> [Task objective]
In the entries below, how many lines contain the string "that"? Respond with the number only.

(Data extracts Opens)

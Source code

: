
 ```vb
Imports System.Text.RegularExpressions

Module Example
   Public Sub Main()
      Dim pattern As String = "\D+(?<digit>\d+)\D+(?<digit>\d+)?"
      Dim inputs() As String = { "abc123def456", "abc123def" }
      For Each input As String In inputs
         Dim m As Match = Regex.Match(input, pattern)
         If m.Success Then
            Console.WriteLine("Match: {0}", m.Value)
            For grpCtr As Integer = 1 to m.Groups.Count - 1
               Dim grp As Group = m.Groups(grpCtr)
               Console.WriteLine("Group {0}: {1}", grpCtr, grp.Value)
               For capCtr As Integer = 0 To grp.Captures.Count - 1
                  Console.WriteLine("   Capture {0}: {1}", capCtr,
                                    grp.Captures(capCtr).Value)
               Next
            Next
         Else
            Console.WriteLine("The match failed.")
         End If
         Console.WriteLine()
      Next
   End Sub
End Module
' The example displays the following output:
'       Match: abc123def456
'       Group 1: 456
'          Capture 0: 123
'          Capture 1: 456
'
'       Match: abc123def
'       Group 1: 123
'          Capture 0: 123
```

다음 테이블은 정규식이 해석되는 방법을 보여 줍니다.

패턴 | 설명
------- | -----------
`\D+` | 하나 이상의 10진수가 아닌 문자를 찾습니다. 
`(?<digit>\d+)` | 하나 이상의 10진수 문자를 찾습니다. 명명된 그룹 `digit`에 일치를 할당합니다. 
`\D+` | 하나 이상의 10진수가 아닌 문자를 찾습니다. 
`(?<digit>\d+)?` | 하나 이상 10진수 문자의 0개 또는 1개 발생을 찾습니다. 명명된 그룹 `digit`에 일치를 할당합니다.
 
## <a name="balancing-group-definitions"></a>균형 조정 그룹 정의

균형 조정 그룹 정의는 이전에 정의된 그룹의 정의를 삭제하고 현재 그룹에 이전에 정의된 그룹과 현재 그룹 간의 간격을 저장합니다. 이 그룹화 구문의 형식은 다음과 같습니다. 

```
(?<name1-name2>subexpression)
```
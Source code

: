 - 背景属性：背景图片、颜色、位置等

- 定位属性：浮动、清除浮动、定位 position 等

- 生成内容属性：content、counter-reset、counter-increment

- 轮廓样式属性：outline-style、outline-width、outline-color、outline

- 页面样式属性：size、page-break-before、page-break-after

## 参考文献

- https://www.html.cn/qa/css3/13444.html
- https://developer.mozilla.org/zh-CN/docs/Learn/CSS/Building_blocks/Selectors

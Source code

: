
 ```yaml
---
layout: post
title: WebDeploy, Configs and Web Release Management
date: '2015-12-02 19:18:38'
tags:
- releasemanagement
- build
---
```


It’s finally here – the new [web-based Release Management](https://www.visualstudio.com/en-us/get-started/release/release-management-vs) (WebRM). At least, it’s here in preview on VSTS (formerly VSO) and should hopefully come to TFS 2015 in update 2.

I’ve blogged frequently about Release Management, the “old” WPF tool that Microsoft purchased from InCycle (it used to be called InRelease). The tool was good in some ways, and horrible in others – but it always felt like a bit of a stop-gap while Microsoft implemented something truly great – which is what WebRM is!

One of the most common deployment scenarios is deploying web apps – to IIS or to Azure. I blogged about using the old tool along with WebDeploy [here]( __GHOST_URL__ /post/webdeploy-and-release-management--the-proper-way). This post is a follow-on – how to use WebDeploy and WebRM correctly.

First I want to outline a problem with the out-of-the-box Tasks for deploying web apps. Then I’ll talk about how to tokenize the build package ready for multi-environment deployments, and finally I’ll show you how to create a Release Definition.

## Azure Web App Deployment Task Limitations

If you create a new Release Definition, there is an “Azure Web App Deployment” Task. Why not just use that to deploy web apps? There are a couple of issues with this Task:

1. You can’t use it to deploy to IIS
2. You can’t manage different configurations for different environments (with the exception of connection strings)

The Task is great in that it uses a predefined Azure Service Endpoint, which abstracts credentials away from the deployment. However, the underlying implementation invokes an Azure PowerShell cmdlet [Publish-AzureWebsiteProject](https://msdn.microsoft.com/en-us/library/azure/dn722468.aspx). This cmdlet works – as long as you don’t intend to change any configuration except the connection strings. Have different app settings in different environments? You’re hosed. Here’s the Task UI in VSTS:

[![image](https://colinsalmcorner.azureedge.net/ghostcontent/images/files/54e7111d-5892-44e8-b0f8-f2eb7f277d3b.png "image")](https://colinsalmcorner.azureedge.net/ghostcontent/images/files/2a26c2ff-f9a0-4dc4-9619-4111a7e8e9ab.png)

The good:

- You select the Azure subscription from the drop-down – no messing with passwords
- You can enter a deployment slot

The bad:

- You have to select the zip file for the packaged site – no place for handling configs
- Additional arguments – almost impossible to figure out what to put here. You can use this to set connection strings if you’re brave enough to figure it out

(Data extracts Closes)

> [Worked solution]
3